The pad holder mus remember to mirror the stance of the boxer when catching punches whether they are Orthodox (right handed) or South Paw (left handed). Catching the punch, contact should be at approximately 75% of the overall distance between boxer and pad holder you must allow the boxer to fully extend their arm.
The jab is sometimes referred to as ‘the spacer’, in that it can prepare you to throw the big punch, the cross, with your naturally stronger side. For the Orthodox Boxer (right hand dominant), staying upright rather than leaning, twist the right hip and shoulder and the ball of the foot, and punch ‘through’ the right pad. Again, pull the arm back quickly. For the Southpaw Boxer (left hand dominant), twist the left hip and shoulder and the ball of the foot, and punch ‘through’ the left pad. Again, pull the arm back quickly.

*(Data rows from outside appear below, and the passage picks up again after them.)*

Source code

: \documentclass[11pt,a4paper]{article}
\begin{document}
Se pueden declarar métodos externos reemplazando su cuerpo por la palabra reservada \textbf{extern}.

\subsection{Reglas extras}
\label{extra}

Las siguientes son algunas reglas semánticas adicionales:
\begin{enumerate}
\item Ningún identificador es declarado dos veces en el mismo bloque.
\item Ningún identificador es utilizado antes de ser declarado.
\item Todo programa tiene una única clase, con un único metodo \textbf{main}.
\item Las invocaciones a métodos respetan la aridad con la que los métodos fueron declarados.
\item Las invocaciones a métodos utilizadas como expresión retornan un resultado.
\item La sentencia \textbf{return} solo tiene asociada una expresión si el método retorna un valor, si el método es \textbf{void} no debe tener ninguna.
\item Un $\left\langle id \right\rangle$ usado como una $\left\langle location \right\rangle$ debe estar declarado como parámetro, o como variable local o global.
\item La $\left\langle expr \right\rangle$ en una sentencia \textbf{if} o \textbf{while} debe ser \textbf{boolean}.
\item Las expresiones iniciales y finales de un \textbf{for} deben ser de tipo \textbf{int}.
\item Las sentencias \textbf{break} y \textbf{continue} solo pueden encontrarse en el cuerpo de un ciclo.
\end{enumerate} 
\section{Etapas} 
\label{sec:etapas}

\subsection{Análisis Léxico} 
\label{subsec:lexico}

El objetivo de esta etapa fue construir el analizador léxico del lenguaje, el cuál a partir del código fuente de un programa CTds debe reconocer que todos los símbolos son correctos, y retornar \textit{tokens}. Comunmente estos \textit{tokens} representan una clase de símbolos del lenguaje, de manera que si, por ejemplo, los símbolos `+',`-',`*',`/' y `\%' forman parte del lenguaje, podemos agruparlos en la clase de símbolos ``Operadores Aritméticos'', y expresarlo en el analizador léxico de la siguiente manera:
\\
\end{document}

The pad holder does exactly the same to catch this punch as the Jab. Note; Jabs and Cross punches are thrown to the opposite hand pads. Left Jab to Left Pad and Right Cross to Right Pad for Orthodox. Right Jab to Right Pad and Left Cross to Left Pad for South Paw.
Usually used when you’re up very close and personal with an opponent, this finisher punch requires you to pivot to the side of which arm you are going to throw from, drop the left shoulder (if it’s a left uppercut you’re intending), dip into a partial squat position, and then explode upwards, whilst keeping the other hand hand close to the head, keeping guard. Note, palm facing inwards and engaging with the knuckles at all times.

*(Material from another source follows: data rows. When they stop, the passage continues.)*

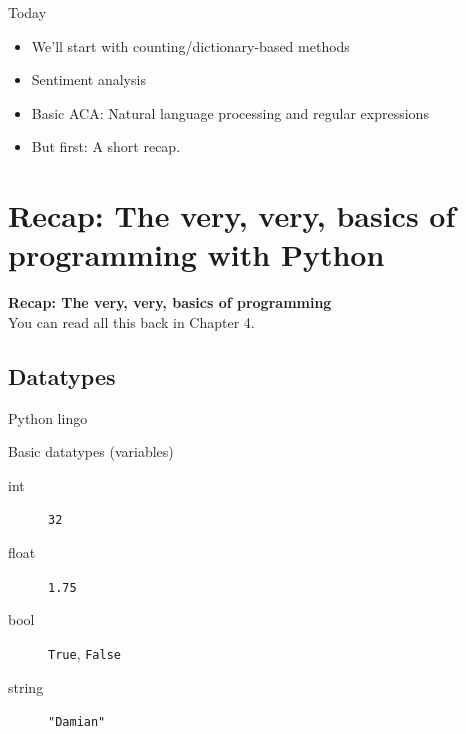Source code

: \documentclass{beamer}
\begin{document}
\begin{frame}{Today}
	\begin{itemize}
		\item We'll start with counting/dictionary-based methods
		\item Sentiment analysis
		\item Basic ACA: Natural language processing and regular expressions
		\item<+> But first: A short recap.
	\end{itemize}
	
\end{frame}



\section[Basics]{Recap: The very, very, basics of programming with Python}
\begin{frame}[plain]
\textbf{Recap: The very, very, basics of programming}\\
\vspace{1cm}
You can read all this back in Chapter 4.
\end{frame}
\subsection{Datatypes}


\begin{frame}{Python lingo}
\begin{block}{Basic datatypes (variables)}
\begin{description}
\item[{\color{red}int}] \texttt{32}
\item[{\color{red}float}] \texttt{1.75}
\item[{\color{red}bool}] \texttt{True}, \texttt{False}
\item[{\color{red}string}] \texttt{"Damian"}
\end{description}
\end{block}
\\
\end{frame}
\end{document}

Repeat for right uppercut by pivoting to the right before dropping the right shoulder and dipping into the semi squat. Your dominant will be considerably more powerful than your non dominant.

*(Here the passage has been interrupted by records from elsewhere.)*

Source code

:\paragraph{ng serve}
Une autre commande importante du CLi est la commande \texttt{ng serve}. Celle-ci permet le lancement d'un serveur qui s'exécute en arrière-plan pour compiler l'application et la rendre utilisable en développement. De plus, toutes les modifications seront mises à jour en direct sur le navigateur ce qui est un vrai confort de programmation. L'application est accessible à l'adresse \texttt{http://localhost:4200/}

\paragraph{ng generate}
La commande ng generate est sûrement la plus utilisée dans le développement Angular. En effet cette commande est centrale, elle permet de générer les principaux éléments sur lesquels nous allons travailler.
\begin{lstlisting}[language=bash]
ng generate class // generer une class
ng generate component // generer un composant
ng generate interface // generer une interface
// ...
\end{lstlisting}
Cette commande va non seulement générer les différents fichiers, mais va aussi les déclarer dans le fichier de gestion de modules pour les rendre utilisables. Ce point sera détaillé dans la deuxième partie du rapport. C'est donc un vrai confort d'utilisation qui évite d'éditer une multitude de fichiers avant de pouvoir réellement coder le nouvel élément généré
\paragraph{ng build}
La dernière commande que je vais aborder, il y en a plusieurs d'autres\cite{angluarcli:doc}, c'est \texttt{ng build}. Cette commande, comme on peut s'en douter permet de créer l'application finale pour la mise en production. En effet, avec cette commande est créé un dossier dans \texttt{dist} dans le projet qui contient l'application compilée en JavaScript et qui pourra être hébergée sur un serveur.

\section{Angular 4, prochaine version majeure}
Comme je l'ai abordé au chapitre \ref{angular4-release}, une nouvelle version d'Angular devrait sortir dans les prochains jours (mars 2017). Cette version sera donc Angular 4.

Starting from the Jab Cross position the pad holder has to just drop the pad down to create a 90 degree angle at the elbow to meet the punch and then allow the boxer to push through in an upward motion.
The Left Hook
For a left hook, twist the body to the left, while keeping the arms tight (any space between the arms and body and your opponent will have an open invitation!), bend the left arm at the elbow to 90 degrees. Then pivot back, hitting the pad with the palm downwards. Think of having stored energy as you first pivot the left, and then unleash it, big time.
The right hook is less commonly used, but follows a similar pattern.
To catch this punch, again starting from the Jab Cross position the pad holder has to turn the pad inward simulating a the position of an opponents head. Keeping the arm in a 90 degree bend at the elbow helps strengthen the pad holders arm and protects the shoulder from injury.